(Click to enlarge.)
"Supreme Court Forbids, 5-4, Execution in Juvenile Crime"
- Justice Anthony Kennedy (author of majority opinion):
"It is fair to say that the United States now stands alone in a world that has turned its face against the juvenile death penalty."- Justice Antonin Scalia (dissenting opinion):
"I do not believe that the meaning of our Eighth Amendment, any more than the meaning of other provisions of our Constitution, should be determined by the subjective views of five members of this court and like-minded foreigners."- Justice Sandra Day O'Connor (dissenting opinion):
"This nation's evolving understanding of human dignity certainly is neither wholly isolated from, nor inherently at odds with, the values prevailing in other countries."
Apparently the wiser heads on the bench took their cues from "evolving standards" and the prevailing international sentiment. Terrible controversy?

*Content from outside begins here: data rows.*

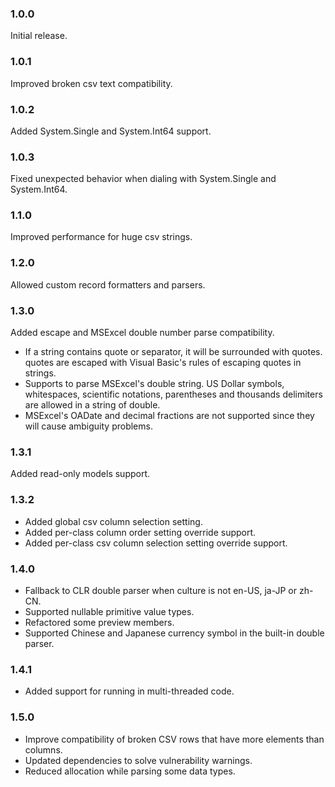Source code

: ### 1.0.0
Initial release.

### 1.0.1
Improved broken csv text compatibility.

### 1.0.2
Added System.Single and System.Int64 support.

### 1.0.3
Fixed unexpected behavior when dialing with System.Single and System.Int64.

### 1.1.0
Improved performance for huge csv strings.

### 1.2.0
Allowed custom record formatters and parsers.

### 1.3.0
Added escape and MSExcel double number parse compatibility.
- If a string contains quote or separator, it will be surrounded with quotes. quotes are escaped with Visual Basic's rules of escaping quotes in strings.
- Supports to parse MSExcel's double string. US Dollar symbols, whitespaces, scientific notations, parentheses and thousands delimiters are allowed in a string of double. 
- MSExcel's OADate and decimal fractions are not supported since they will cause ambiguity problems.

### 1.3.1
Added read-only models support.

### 1.3.2
- Added global csv column selection setting.
- Added per-class column order setting override support.
- Added per-class csv column selection setting override support.

### 1.4.0
- Fallback to CLR double parser when culture is not en-US, ja-JP or zh-CN.
- Supported nullable primitive value types.
- Refactored some preview members.
- Supported Chinese and Japanese currency symbol in the built-in double parser.

### 1.4.1
- Added support for running in multi-threaded code.

### 1.5.0
- Improve compatibility of broken CSV rows that have more elements than columns.
- Updated dependencies to solve vulnerability warnings. 
- Reduced allocation while parsing some data types.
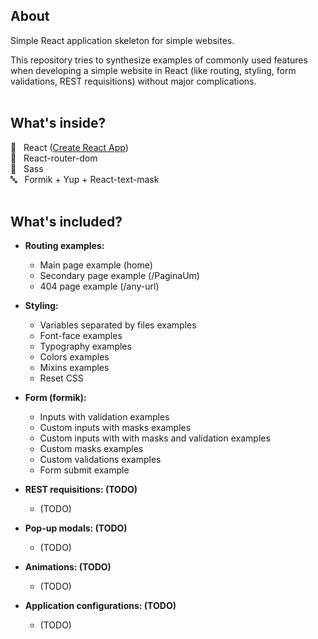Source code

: ## About
Simple React application skeleton for simple websites. <br>

This repository tries to synthesize examples of commonly used features when developing a simple website in React (like routing, styling, form validations, REST requisitions) without major complications. <br><br>


## What's inside?

:rocket: &nbsp; React ([Create React App](https://github.com/facebook/create-react-app)) <br>
:busstop:  &nbsp; React-router-dom <br>
:art: &nbsp; Sass <br>
:abc: &nbsp; Formik + Yup + React-text-mask <br><br>


## What's included?

* **Routing examples:** <br>
  - Main page example (home) <br>
  - Secondary page example (/PaginaUm) <br>
  - 404 page example (/any-url) <br>

* **Styling:** <br>
  - Variables separated by files examples <br>
  - Font-face examples <br>
  - Typography examples <br>
  - Colors examples <br>
  - Mixins examples <br>
  - Reset CSS <br>

* **Form (formik):** <br>
  - Inputs with validation examples <br>
  - Custom inputs with masks examples <br>
  - Custom inputs with with masks and validation examples <br>
  - Custom masks examples <br>
  - Custom validations examples <br>
  - Form submit example <br>

* **REST requisitions: (TODO)** <br>
  - (TODO)

* **Pop-up modals: (TODO)** <br>
  - (TODO)

* **Animations: (TODO)** <br>
  - (TODO)

* **Application configurations: (TODO)** <br>
  - (TODO)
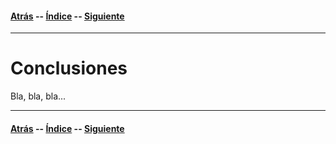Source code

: #### [Atrás](resultados.md) -- [Índice](index.md) -- [Siguiente](bibliografia.md)
***

# Conclusiones

Bla, bla, bla...

***
#### [Atrás](resultados.md) -- [Índice](index.md) -- [Siguiente](bibliografia.md)
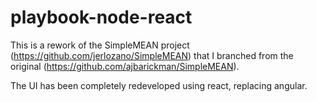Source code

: # playbook-node-react

This is a rework of the SimpleMEAN project (https://github.com/jerlozano/SimpleMEAN) that I branched from the original (https://github.com/ajbarickman/SimpleMEAN). 

The UI has been completely redeveloped using react, replacing angular. 
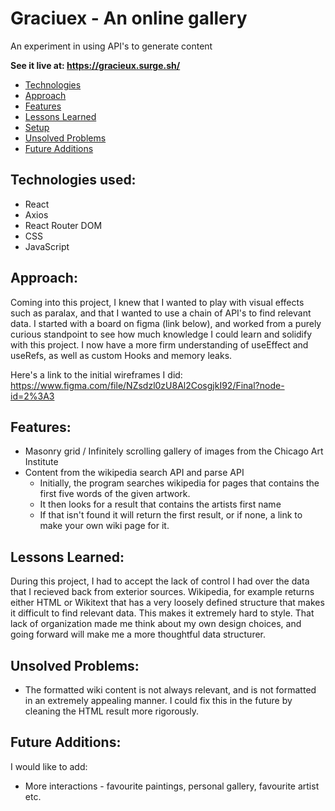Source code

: Graciuex - An online gallery
======================================

An experiment in using API's to generate content

**See it live at: https://gracieux.surge.sh/**

* [Technologies](#technologies-used)
* [Approach](#approach)
* [Features](#features)
* [Lessons Learned](#lessons-learned)
* [Setup](#setup)
* [Unsolved Problems](#unsolved-problems)
* [Future Additions](#future-additions)

Technologies used:
------------------

* React
* Axios
* React Router DOM
* CSS
* JavaScript

Approach:
---------

Coming into this project, I knew that I wanted to play with visual effects such as paralax, and that I wanted to use a chain of API's to find relevant data. I started with a board on figma (link below), and worked from a purely curious standpoint to see how much knowledge I could learn and solidify with this project. I now have a more firm understanding of useEffect and useRefs, as well as custom Hooks and memory leaks.

Here's a link to the initial wireframes I did: https://www.figma.com/file/NZsdzl0zU8Al2CosgjkI92/Final?node-id=2%3A3

Features: 
---------

- Masonry grid / Infinitely scrolling gallery of images from the Chicago Art Institute
- Content from the wikipedia search API and parse API
    - Initially, the program searches wikipedia for pages that contains the first five words of the given artwork.
    - It then looks for a result that contains the artists first name
    - If that isn't found it will return the first result, or if none, a link to make your own wiki page for it.

Lessons Learned:
----------------

During this project, I had to accept the lack of control I had over the data that I recieved back from exterior sources. Wikipedia, for example returns either HTML or Wikitext that has a very loosely defined structure that makes it difficult to find relevant data. This makes it extremely hard to style. That lack of organization made me think about my own design choices, and going forward will make me a more thoughtful data structurer.

Unsolved Problems:
------------------
- The formatted wiki content is not always relevant, and is not formatted in an extremely appealing manner. I could fix this in the future by cleaning the HTML result more rigorously.

Future Additions: 
-----------------

I would like to add:
* More interactions - favourite paintings, personal gallery, favourite artist etc.
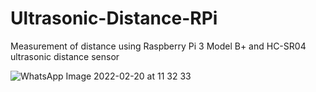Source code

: # Ultrasonic-Distance-RPi
Measurement of distance using Raspberry Pi 3 Model B+ and HC-SR04 ultrasonic distance sensor

![WhatsApp Image 2022-02-20 at 11 32 33](https://user-images.githubusercontent.com/16199169/154834889-23d16275-61fb-474a-8c13-6fb4fed39719.jpeg)

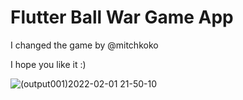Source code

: # Flutter Ball War Game App


I changed the game by @mitchkoko

I hope you like it :)

![(output001)2022-02-01 21-50-10](https://user-images.githubusercontent.com/78686891/152036079-5c4eaf2a-a561-4a6c-9823-51b5042fcb95.gif)





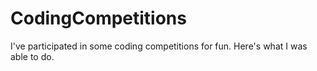 # CodingCompetitions
I've participated in some coding competitions for fun. Here's what I was able to do.
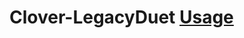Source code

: # Clover-LegacyDuet [Usage](https://github.com/chris1111/Clover-LegacyDuet/blob/main/Usage-Video.md) 
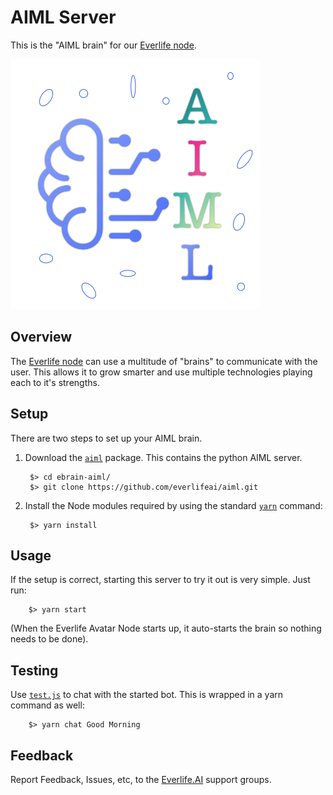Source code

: AIML Server
===========

This is the "AIML  brain" for our
[Everlife node](https://everlife.ai).

![aim.png](aiml.png)


## Overview
The [Everlife node](https://everlife.ai) can use
a multitude of "brains" to communicate with the
user. This allows it to grow smarter and use
multiple technologies playing each to it's
strengths.

## Setup
There are two steps to set up your AIML brain.

1. Download the [`aiml`](https://github.com/everlifeai/aiml)
   package. This contains the python AIML server.

        $> cd ebrain-aiml/
        $> git clone https://github.com/everlifeai/aiml.git

2. Install the Node modules required by using the
   standard [`yarn`](https://yarnpkg.com) command:

        $> yarn install

## Usage
If the setup is correct, starting this server to try
it out is very simple. Just run:

        $> yarn start

(When the Everlife Avatar Node starts up, it auto-starts
the brain so nothing needs to be done).

## Testing
Use [`test.js`](./test.js) to chat with the
started bot. This is wrapped in a yarn
command as well:


        $> yarn chat Good Morning


## Feedback
Report Feedback, Issues, etc, to the
[Everlife.AI](https://everlife.ai) support groups.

No, not in this case, because I'm more comfortable with the U.S. being in line with "the rest of the world" as opposed to "Iran, China, & Co."
2 comments:
Jay,
Where do you think these "evolving standards" will lead us in the future? It was only a few years ago that the Supreme Court passed a similar ban for mentally retarded people. Were these two decisions just a culmination of the obvious (don't put to death people who don't know what they're doing), or do you think they are part of a larger and continuing trend?
I'm inclined to agree with the Washington Post's reaction to this Supreme Court decision. They couldn't bring themselves to admit they were wrong before, so instead of just acknowledging that they were making the obvious decision, they threw in the part about international standards.
All in all though, I don't see foreign pressure as having a great effect on American jurisprudence. The exception is, hopefully, in cases like this where I don't mind them using "international opinion" as an excuse to do what's obviously right.